A "manipulative" and "devious" Pakistani immigrant who murdered his young Bulgarian wife after he had already trawled Facebook for her replacement has been jailed for life with a minimum of 20 years.
Jamshaid Khan, 30, had repeatedly failed in his "desperate" attempts to be allowed to stay in the UK despite his marriage to European citizen Milena Yulianova.
When the 27-year-old masseuse refused to help in his latest bid for permanent residency, he stabbed her 14 times at his home in Forest Gate, east London, in January last year.
Even before the killing, the court heard the construction worker had tried to find other eastern European women on Facebook who he thought might help him and even claimed to one that Ms Yulianova had died in a car crash.
Khan denied murder and claimed he had acted in self defence after his wife of 15 months produced the knife during a row. But the jury rejected his defence and found him guilty of murder at the Old Bailey on Monday.
Sentencing today, judge Stephen Kramer QC told him: "I am satisfied you are a manipulative, devious and deceitful man who wriggled and writhed your way through the trial."
On the events leading up to the killing, he said: "Whether or not the marriage was a marriage of convenience and a sham from the outset, I am satisfied by 2013 you wanted Milena's help to further you application for permanent residency in this country.
"You pursued more than one application for residency here. Your application was rejected. You were in dire need of her support.
"Matters came to a head on the afternoon of January 28 when you failed to go with her to a bank to open an account. You killed Milena in anger because she would not help and support you in your application.
"While the marriage existed in 2014, you were already looking for other eastern European women who you thought could help.
"You were chatting with them on Facebook. You told one of the women on Facebook that Milena had died in a car accident. Those conversations indicate you were already contemplating you might feel the need to replace her."
Earlier in mitigation, Sarah Forshaw QC had told the court that Khan had been traumatised after witnessing Taliban killings when he lived on the border between Pakistan and Afghanistan.
He had arrived in Britain in 2011 and had converted to Christianity, the court heard.
And as a result of his murder conviction, he now faces the almost certain prospect of being deported back to Pakistan upon his release from jail.
The trial had heard how passers-by tried to revive Mrs Khan after hearing someone had stabbed his wife in Nigel Road, Forest Gate, east London on the afternoon of January 28 last year.

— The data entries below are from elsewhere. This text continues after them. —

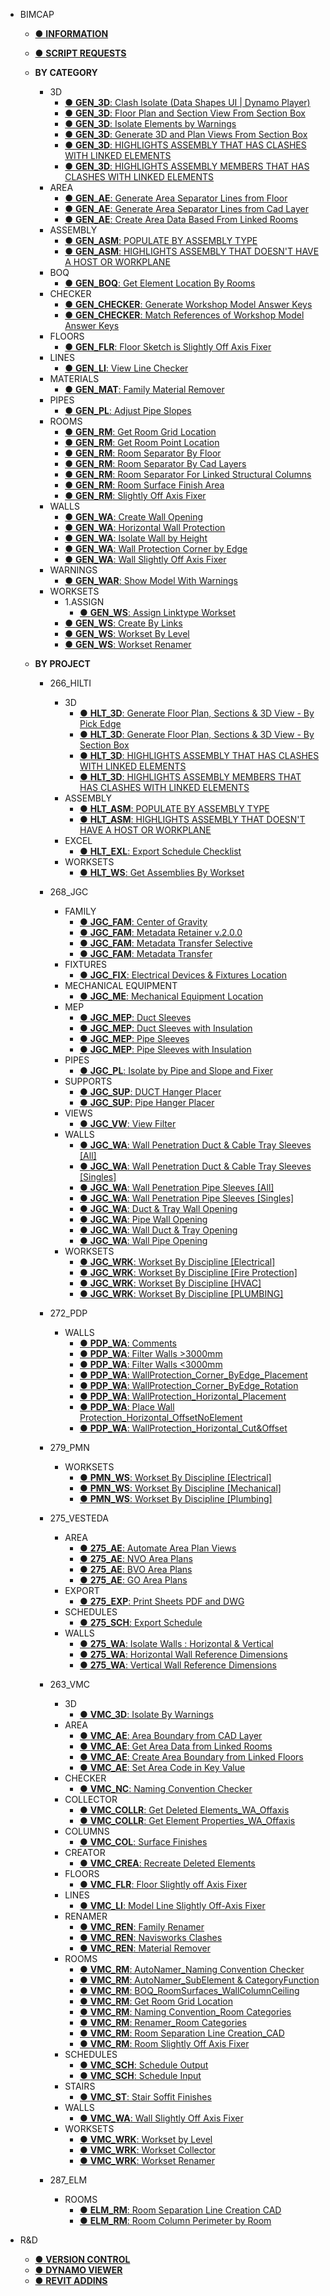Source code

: - BIMCAP

  - [● **INFORMATION**](/README.md)
  - [● **SCRIPT REQUESTS**](./_home/SCRIPT%20REQUESTS.md)

  - **BY CATEGORY**

    - 3D
      - [● **GEN_3D**: Clash Isolate (Data Shapes UI | Dynamo Player)](/_scripts/_general/3D/GEN_3D_ClashIsolate.md)
      - [● **GEN_3D**: Floor Plan and Section View From Section Box](/_scripts/_general/3D/GEN_3D_FPandSEC_SectionBox.md)
      - [● **GEN_3D**: Isolate Elements by Warnings](/_scripts/_general/3D/GEN_3D_IsolateByWarnings.md)
      - [● **GEN_3D**: Generate 3D and Plan Views From Section Box](/_scripts/_general/3D/GEN_3D_GenerateSectionBox.md)
      - [● **GEN_3D**: HIGHLIGHTS ASSEMBLY THAT HAS CLASHES WITH LINKED ELEMENTS](/_scripts/_general/3D/GEN_3D_GeometryClashesInViewByAssembly.md)
      - [● **GEN_3D**: HIGHLIGHTS ASSEMBLY MEMBERS THAT HAS CLASHES WITH LINKED ELEMENTS](/_scripts/_general/3D/GEN_3D_GeometryClashesInViewByMembers.md)
    - AREA
      - [● **GEN_AE**: Generate Area Separator Lines from Floor](/_scripts/_general/AREA/GEN_AE_AreaSepLinefromFloor.md)
      - [● **GEN_AE**: Generate Area Separator Lines from Cad Layer](/_scripts/_general/AREA/GEN_AE_AreaBoundary_fromCADLayer.md)
      - [● **GEN_AE**: Create Area Data Based From Linked Rooms](/_scripts/_general/AREA/GEN_AE_GetAreaData_fromLinkedRooms.md)
    - ASSEMBLY
      - [● **GEN_ASM**: POPULATE BY ASSEMBLY TYPE](/_scripts/_general/ASSEMBLY/GEN_ASM_AssemblyPopulateHost.md)
      - [● **GEN_ASM**: HIGHLIGHTS ASSEMBLY THAT DOESN'T HAVE A HOST OR WORKPLANE](/_scripts/_general/ASSEMBLY/GEN_ASM_MembersHasNoWorkPlane.md)
    - BOQ
      - [● **GEN_BOQ**: Get Element Location By Rooms](/_scripts/_general/BOQ/GEN_BOQ_ElementLocationByCategory.md)
    - CHECKER
      - [● **GEN_CHECKER**: Generate Workshop Model Answer Keys](/_scripts/_general/CHECKER/GEN_WorkshopChecker_Answer.md)
      - [● **GEN_CHECKER**: Match References of Workshop Model Answer Keys](/_scripts/_general/CHECKER/GEN_WorkshopChecker_Checking.md)
    - FLOORS
      - [● **GEN_FLR**: Floor Sketch is Slightly Off Axis Fixer](/_scripts/_general/FLOOR/GEN_FLR_SightlyoffAxisFixer.md)
    - LINES
      - [● **GEN_LI**: View Line Checker](/_scripts/_general/LINES/GEN_LI_ViewLine.md)
    - MATERIALS
      - [● **GEN_MAT**: Family Material Remover](/_scripts/_general/MATERIALS/GEN_MAT_RemoveMaterialByFamilyType.md)
    - PIPES
      - [● **GEN_PL**: Adjust Pipe Slopes](/_scripts/_general/PIPES/GEN_PL_IsolateByPipeSlopeANDFixer.md)
    - ROOMS
      - [● **GEN_RM**: Get Room Grid Location](/_scripts/_general/ROOMS/GEN_RM_GetRoomGridLocation.md)
      - [● **GEN_RM**: Get Room Point Location](/_scripts/_general/ROOMS/GEN_RM_GetRoomPointLocation.md)
      - [● **GEN_RM**: Room Separator By Floor](/_scripts/_general/ROOMS/GEN_RM_RoomSeparator_ByFloor.md)
      - [● **GEN_RM**: Room Separator By Cad Layers](/_scripts/_general/ROOMS/GEN_RM_RoomBoundary_fromCADLayer.md)
      - [● **GEN_RM**: Room Separator For Linked Structural Columns](/_scripts/_general/ROOMS/GEN_RM_RmSepLineForStrCol_Linked.md)
      - [● **GEN_RM**: Room Surface Finish Area](/_scripts/_general/ROOMS/GEN_RM_RoomSurfaceFinishArea.md)
      - [● **GEN_RM**: Slightly Off Axis Fixer](/_scripts/_general/ROOMS/GEN_RM_SlightlyoffAxisFixer.md)
    - WALLS
      - [● **GEN_WA**: Create Wall Opening](/_scripts/_general/WALLS/GEN_WA_CreateWallOpening.md)
      - [● **GEN_WA**: Horizontal Wall Protection](/_scripts/_general/WALLS/GEN_WA_HorizontalWallProtection.md)
      - [● **GEN_WA**: Isolate Wall by Height](/_scripts/_general/WALLS/GEN_WA_IsolateWallByHeight.md)
      - [● **GEN_WA**: Wall Protection Corner by Edge](/_scripts/_general/WALLS/GEN_WA_WallProtection_Corner_ByEdge.md)
      - [● **GEN_WA**: Wall Slightly Off Axis Fixer](/_scripts/_general/WALLS/GEN_WA_SlightlyoffAxisFixer.md)
    - WARNINGS
      - [● **GEN_WAR**: Show Model With Warnings](/_scripts/_general/WARNINGS/GEN_WAR_ModelWarnings.md)
    - WORKSETS
      - 1.ASSIGN
        - [● **GEN_WS**: Assign Linktype Workset](/_scripts/_general/WORKSETS/1_ASSIGN/GEN_WS_AssignLinktypeWorkset.md)
      - [● **GEN_WS**: Create By Links](/_scripts/_general/WORKSETS/GEN_WS_CreateByLinks.md)
      - [● **GEN_WS**: Workset By Level](/_scripts/_general/WORKSETS/GEN_WS_WorksetByLevel.md)
      - [● **GEN_WS**: Workset Renamer](/_scripts/_general/WORKSETS/GEN_WS_WorksetRenamer.md)

  - **BY PROJECT**

    - 266_HILTI
      - 3D
        - [● **HLT_3D**: Generate Floor Plan, Sections & 3D View - By Pick Edge](/_scripts/_project/266_HLT/3D/HLT_3D_GenerateFPSEC_PickEdge.md)
        - [● **HLT_3D**: Generate Floor Plan, Sections & 3D View - By Section Box](/_scripts/_project/266_HLT/3D/HLT_3D_GenerateFPSEC_SectionBox.md)
        - [● **HLT_3D**: HIGHLIGHTS ASSEMBLY THAT HAS CLASHES WITH LINKED ELEMENTS](/_scripts/_project/266_HLT/3D/HLT_3D_GeometryClashesInViewByAssembly.md)
        - [● **HLT_3D**: HIGHLIGHTS ASSEMBLY MEMBERS THAT HAS CLASHES WITH LINKED ELEMENTS](/_scripts/_project/266_HLT/3D/HLT_3D_GeometryClashesInViewByMembers.md)
      - ASSEMBLY
        - [● **HLT_ASM**: POPULATE BY ASSEMBLY TYPE](/_scripts/_project/266_HLT/ASSEMBLY/HLT_ASM_AssemblyPopulateHost.md)
        - [● **HLT_ASM**: HIGHLIGHTS ASSEMBLY THAT DOESN'T HAVE A HOST OR WORKPLANE](/_scripts/_project/266_HLT/ASSEMBLY/HLT_ASM_MembersHasNoWorkPlane.md)
      - EXCEL
        - [● **HLT_EXL**: Export Schedule Checklist](/_scripts/_project/266_HLT/EXCEL/HLT_3D_ExportScheduleChecklist.md)
      - WORKSETS
        - [● **HLT_WS**: Get Assemblies By Workset](/_scripts/_project/266_HLT/WORKSETS/HLT_WS_AssemblyByWorkset.md)

    - 268_JGC
      - FAMILY
        - [● **JGC_FAM**: Center of Gravity](/_scripts/_project/268_JGC/FAMILY/JGC_FAM_CenterOfGravity.md)
        - [● **JGC_FAM**: Metadata Retainer v.2.0.0](/_scripts/_project/268_JGC/FAMILY/JGC_FAM_MetadataRetainer.md)
        - [● **JGC_FAM**: Metadata Transfer Selective](/_scripts/_project/268_JGC/FAMILY/JGC_FAM_MetadataTransferSelective.md)
        - [● **JGC_FAM**: Metadata Transfer](/_scripts/_project/268_JGC/FAMILY/JGC_FAM_MetadataTransfer.md)
      - FIXTURES
        - [● **JGC_FIX**: Electrical Devices & Fixtures Location](/_scripts/_project/268_JGC/FIXTURES/JGC_FIX_ElectricalDevices%26Fixtures_Location.md)
      - MECHANICAL EQUIPMENT
        - [● **JGC_ME**: Mechanical Equipment Location](/_scripts/_project/268_JGC/MECHANICAL%20EQUIPMENT/JGC_ME_MechanicalEquipment_Location.md)
      - MEP
        - [● **JGC_MEP**: Duct Sleeves](/_scripts/_project/268_JGC/MEP/JGC_MEP_DuctSleeves.md)
        - [● **JGC_MEP**: Duct Sleeves with Insulation](/_scripts/_project/268_JGC/MEP/JGC_MEP_DuctSleevesWithInsulation.md)
        - [● **JGC_MEP**: Pipe Sleeves](/_scripts/_project/268_JGC/MEP/JGC_MEP_PipeSleeves.md)
        - [● **JGC_MEP**: Pipe Sleeves with Insulation](/_scripts/_project/268_JGC/MEP/JGC_MEP_PipeSleevesWithInsulation.md)
      - PIPES
        - [● **JGC_PL**: Isolate by Pipe and Slope and Fixer](/_scripts/_project/268_JGC/PIPES/JGC_PL_IsolateByPipeSlopeANDFixer.md)
      - SUPPORTS
        - [● **JGC_SUP**: DUCT Hanger Placer](/_scripts/_project/268_JGC/SUPPORTS/JGC_SUP_DUCTHangerPlacer.md)
        - [● **JGC_SUP**: Pipe Hanger Placer](/_scripts/_project/268_JGC/SUPPORTS/JGC_SUP_PipeHangerPlacer.md)
      - VIEWS
        - [● **JGC_VW**: View Filter](/_scripts/_project/268_JGC/VIEWS/JGC_VW_ViewFilter.md)
      - WALLS
        - [● **JGC_WA**: Wall Penetration Duct & Cable Tray Sleeves [All]](/_scripts/_project/268_JGC/WALLS/JGC_WA_Penetration_Duct%26CableTraySleeves_ALL.md)
        - [● **JGC_WA**: Wall Penetration Duct & Cable Tray Sleeves [Singles]](/_scripts/_project/268_JGC/WALLS/JGC_WA_Penetration_Duct%26CableTraySleeves_SINGLES.md)
        - [● **JGC_WA**: Wall Penetration Pipe Sleeves [All]](/_scripts/_project/268_JGC/WALLS/JGC_WA_Penetration_PipeSleeves_ALL.md)
        - [● **JGC_WA**: Wall Penetration Pipe Sleeves [Singles]](/_scripts/_project/268_JGC/WALLS/JGC_WA_Penetration_PipeSleeves_SINGLES.md)
        - [● **JGC_WA**: Duct & Tray Wall Opening](/_scripts/_project/268_JGC/WALLS/JGC_WA_Duct&TrayWallOpening.md)
        - [● **JGC_WA**: Pipe Wall Opening](/_scripts/_project/268_JGC/WALLS/JGC_WA_PipeWallOpening.md)
        - [● **JGC_WA**: Wall Duct & Tray Opening](/_scripts/_project/268_JGC/WALLS/JGC_WA_WallDuct&TrayOpening.md)
        - [● **JGC_WA**: Wall Pipe Opening](/_scripts/_project/268_JGC/WALLS/JGC_WA_WallPipeOpening.md)
      - WORKSETS
        - [● **JGC_WRK**: Workset By Discipline [Electrical]](/_scripts/_project/268_JGC/WORKSET/JGC_WRK_WorksetByDiscipline%5BJGC-ELECTRICAL%5D.md)
        - [● **JGC_WRK**: Workset By Discipline [Fire Protection]](/_scripts/_project/268_JGC/WORKSET/JGC_WRK_WorksetByDiscipline%5BJGC-FIRE%20PROTECTION%5D.md)
        - [● **JGC_WRK**: Workset By Discipline [HVAC]](/_scripts/_project/268_JGC/WORKSET/JGC_WRK_WorksetByDiscipline%5BJGC-HVAC%5D.md)
        - [● **JGC_WRK**: Workset By Discipline [PLUMBING]](/_scripts/_project/268_JGC/WORKSET/JGC_WRK_WorksetByDiscipline%5BJGC-PLUMBING%5D.md)
    - 272_PDP
      - WALLS
        - [● **PDP_WA**: Comments](/_scripts/_project/272_PDP/WALLS/PDP_WA_Comments.md)
        - [● **PDP_WA**: Filter Walls >3000mm](/_scripts/_project/272_PDP/WALLS/PDP_WA_Above.md)
        - [● **PDP_WA**: Filter Walls <3000mm](/_scripts/_project/272_PDP/WALLS/PDP_WA_Below.md)
        - [● **PDP_WA**: WallProtection_Corner_ByEdge_Placement](/_scripts/_project/272_PDP/WALLS/PDP_WA_WallProtection_Corner_ByEdge_Placement.md)
        - [● **PDP_WA**: WallProtection_Corner_ByEdge_Rotation](/_scripts/_project/272_PDP/WALLS/PDP_WA_WallProtection_Corner_ByEdge_Rotation.md)
        - [● **PDP_WA**: WallProtection_Horizontal_Placement](/_scripts/_project/272_PDP/WALLS/PDP_WA_WallProtection_Hor_Placement.md)
        - [● **PDP_WA**: Place Wall Protection_Horizontal_OffsetNoElement](/_scripts/_project/272_PDP/WALLS/PDP_WA_PlaceWallProtection_Hor_OffsetNoElement.md)
        - [● **PDP_WA**: WallProtection_Horizontal_Cut&Offset](/_scripts/_project/272_PDP/WALLS/PDP_WA_WallProtection_Horizontal_Cut%20%26%20Offset.md)
    - 279_PMN
      - WORKSETS
        - [● **PMN_WS**: Workset By Discipline [Electrical]](/_scripts/_project/279_PLESMANLAAN/WORKSET/PMN_WS_SetWSbyCategory_Elec.md)
        - [● **PMN_WS**: Workset By Discipline [Mechanical]](/_scripts/_project/279_PLESMANLAAN/WORKSET/PMN_WS_SetWSbyCategory_Mech.md)
        - [● **PMN_WS**: Workset By Discipline [Plumbing]](/_scripts/_project/279_PLESMANLAAN/WORKSET/PMN_WS_SetWSbyCategory_PLB.md)
    - 275_VESTEDA

      - AREA
        - [● **275_AE**: Automate Area Plan Views](/_scripts/_project/275_VESTEDA/AREA/AE_AUTOMATE%20AREA%20PLAN%20VIEWS.md)
        - [● **275_AE**: NVO Area Plans](/_scripts/_project/275_VESTEDA/AREA/AE_NVO.md)
        - [● **275_AE**: BVO Area Plans](/_scripts/_project/275_VESTEDA/AREA/AE_BVO.md)
        - [● **275_AE**: GO Area Plans](/_scripts/_project/275_VESTEDA/AREA/AE_GO.md)
      - EXPORT
        - [● **275_EXP**: Print Sheets PDF and DWG](/_scripts/_project/275_VESTEDA/EXPORT/EXP_Print-PDF-DWG%20V1.0.0.md)
      - SCHEDULES
        - [● **275_SCH**: Export Schedule](/_scripts/_project/275_VESTEDA/SCHEDULES/SCH_ExportSchedule%20V1.0.0.md)
      - WALLS
        - [● **275_WA**: Isolate Walls : Horizontal & Vertical](/_scripts/_project/275_VESTEDA/WALLS/275_WA_Dim_IsolateWalls.md)
        - [● **275_WA**: Horizontal Wall Reference Dimensions](/_scripts/_project/275_VESTEDA/WALLS/275_WA_Dim_Horizontal.md)
        - [● **275_WA**: Vertical Wall Reference Dimensions](/_scripts/_project/275_VESTEDA/WALLS/275_WA_Dim_Vertical.md)

    - 263_VMC
      - 3D
        - [● **VMC_3D**: Isolate By Warnings](/_scripts/_project/263_VMC/3D/VMC_3D_IsolateByWarnings.md)
      - AREA
        - [● **VMC_AE**: Area Boundary from CAD Layer](/_scripts/_project/263_VMC/AREA/VMC_AE_Areaboundary_fromCADLayer.md)
        - [● **VMC_AE**: Get Area Data from Linked Rooms](/_scripts/_project/263_VMC/AREA/VMC_AE_GetAreaData_fromLinkedRooms.md)
        - [● **VMC_AE**: Create Area Boundary from Linked Floors](/_scripts/_project/263_VMC/AREA/VMC_AE_CreateAreaboundary_fromLinkedFloors.md)
        - [● **VMC_AE**: Set Area Code in Key Value](/_scripts/_project/263_VMC/AREA/VMC_AE_SetAreaCode_inKeyValue.md)
      - CHECKER
        - [● **VMC_NC**: Naming Convention Checker](/_scripts/_project/263_VMC/CHECKER/VMC_NamingConventionChecker.md)
      - COLLECTOR
        - [● **VMC_COLLR**: Get Deleted Elements_WA_Offaxis](/_scripts/_project/263_VMC/COLLECTOR/VMC_COLLR_GetDeletedElements_WA_OffAxis.md)
        - [● **VMC_COLLR**: Get Element Properties_WA_Offaxis](/_scripts/_project/263_VMC/COLLECTOR/VMC_COLLR_GetElementProperties_WA_OffAxis.md)
      - COLUMNS
        - [● **VMC_COL**: Surface Finishes](/_scripts/_project/263_VMC/COLUMNS/VMC_COL_SurfaceFinishes.md)
      - CREATOR
        - [● **VMC_CREA**: Recreate Deleted Elements](/_scripts/_project/263_VMC/CREATOR/VMC_CREA_RecreateDeletedElements.md)
      - FLOORS
        - [● **VMC_FLR**: Floor Slightly off Axis Fixer](/_scripts/_project/263_VMC/FLOORS/VMC_FLR_SightlyoffAxisFixer.md)
      - LINES
        - [● **VMC_LI**: Model Line Slightly Off-Axis Fixer](/_scripts/_project/263_VMC/LINES/VMC_LI_ModelLineSlightlyOffAxisFixer.md)
      - RENAMER
        - [● **VMC_REN**: Family Renamer](/_scripts/_project/263_VMC/RENAMER/VMC_REN_FamilyRenamer.md)
        - [● **VMC_REN**: Navisworks Clashes](/_scripts/_project/263_VMC/RENAMER/VMC_REN_NavisworksClashes.md)
        - [● **VMC_REN**: Material Remover](/_scripts/_project/263_VMC/RENAMER/VMC_REN_MaterialRemover.md)
      - ROOMS
        - [● **VMC_RM**: AutoNamer_Naming Convention Checker](/_scripts/_project/263_VMC/ROOMS/VMC_RM_AutoNamer_NamingConventionChecker.md)
        - [● **VMC_RM**: AutoNamer_SubElement & CategoryFunction](/_scripts/_project/263_VMC/ROOMS/VMC_RM_AutoNamer_SubElement%20%26%20CategoryFunction.md)
        - [● **VMC_RM**: BOQ_RoomSurfaces_WallColumnCeiling](/_scripts/_project/263_VMC/ROOMS/VMC_RM_BOQ_RoomSurfaces_WallColumnCeiling.md)
        - [● **VMC_RM**: Get Room Grid Location](/_scripts/_project/263_VMC/ROOMS/VMC_RM_GetRoomGridLocation.md)
        - [● **VMC_RM**: Naming Convention_Room Categories](/_scripts/_project/263_VMC/ROOMS/VMC_RM_NC_RoomCategories.md)
        - [● **VMC_RM**: Renamer_Room Categories](/_scripts/_project/263_VMC/ROOMS/VMC_RM_REN_RoomCategories.md)
        - [● **VMC_RM**: Room Separation Line Creation_CAD](/_scripts/_project/263_VMC/ROOMS/VMC_RM_SeparationLineCreation_CAD.md)
        - [● **VMC_RM**: Room Slightly Off Axis Fixer](/_scripts/_project/263_VMC/ROOMS/VMC_RM_SighlyoffAxisFixer.md)
      - SCHEDULES
        - [● **VMC_SCH**: Schedule Output](/_scripts/_project/263_VMC/SCHEDULES/VMC_SCH_ScheduleOutput.md)
        - [● **VMC_SCH**: Schedule Input](/_scripts/_project/263_VMC/SCHEDULES/VMC_SCH_ScheduleInput.md)
      - STAIRS
        - [● **VMC_ST**: Stair Soffit Finishes](/_scripts/_project/263_VMC/STAIRS/VMC_ST_SoffitFinishes.md)
      - WALLS
        - [● **VMC_WA**: Wall Slightly Off Axis Fixer](/_scripts/_project/263_VMC/WALLS/VMC_WA_SighlyoffAxisFixer.md)
      - WORKSETS
        - [● **VMC_WRK**: Workset by Level](/_scripts/_project/263_VMC/WORKSETS/VMC_WRK_WorksetByLevel.md)
        - [● **VMC_WRK**: Workset Collector](/_scripts/_project/263_VMC/WORKSETS/VMC_WRK_WorksetCollector.md)
        - [● **VMC_WRK**: Workset Renamer](/_scripts/_project/263_VMC/WORKSETS/VMC_WRK_WorksetRenamer.md)
    - 287_ELM
      - ROOMS
        - [● **ELM_RM**: Room Separation Line Creation CAD](/_scripts/_project/287_ELM/ROOMS/ELM_RM_RoomSeparationLineCreationCAD.md)
        - [● **ELM_RM**: Room Column Perimeter by Room](/_scripts/_project/287_ELM/ROOMS/ELM_RM_RoomColumnPerimeterByRoom.md)

- R&D
  - [● **VERSION CONTROL**](/_home/VERSIONCONTROL.md)
  - [● **DYNAMO VIEWER**](/_home/DYNAMOVIEWER.md)
  - [● **REVIT ADDINS**](/_home/REVITADDINS.md)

A man in a nearby takeaway rushed to help and saw Khan come out of his house with blood on his hands and stop a passing car.
Paramedics who were called to the scene treated the Bulgarian national for stab wounds to the chest and arm.
A kitchen knife was found on the floor of the living room and Khan was arrested at the scene.
Meanwhile, his wife was taken to Newham General Hospital where she died that evening. The fatal wound to the heart was 8cm in depth.
Judge Kramer commended the "immense public service" of three of the trial witnesses who had come to the victim's aid and awarded each of them £500.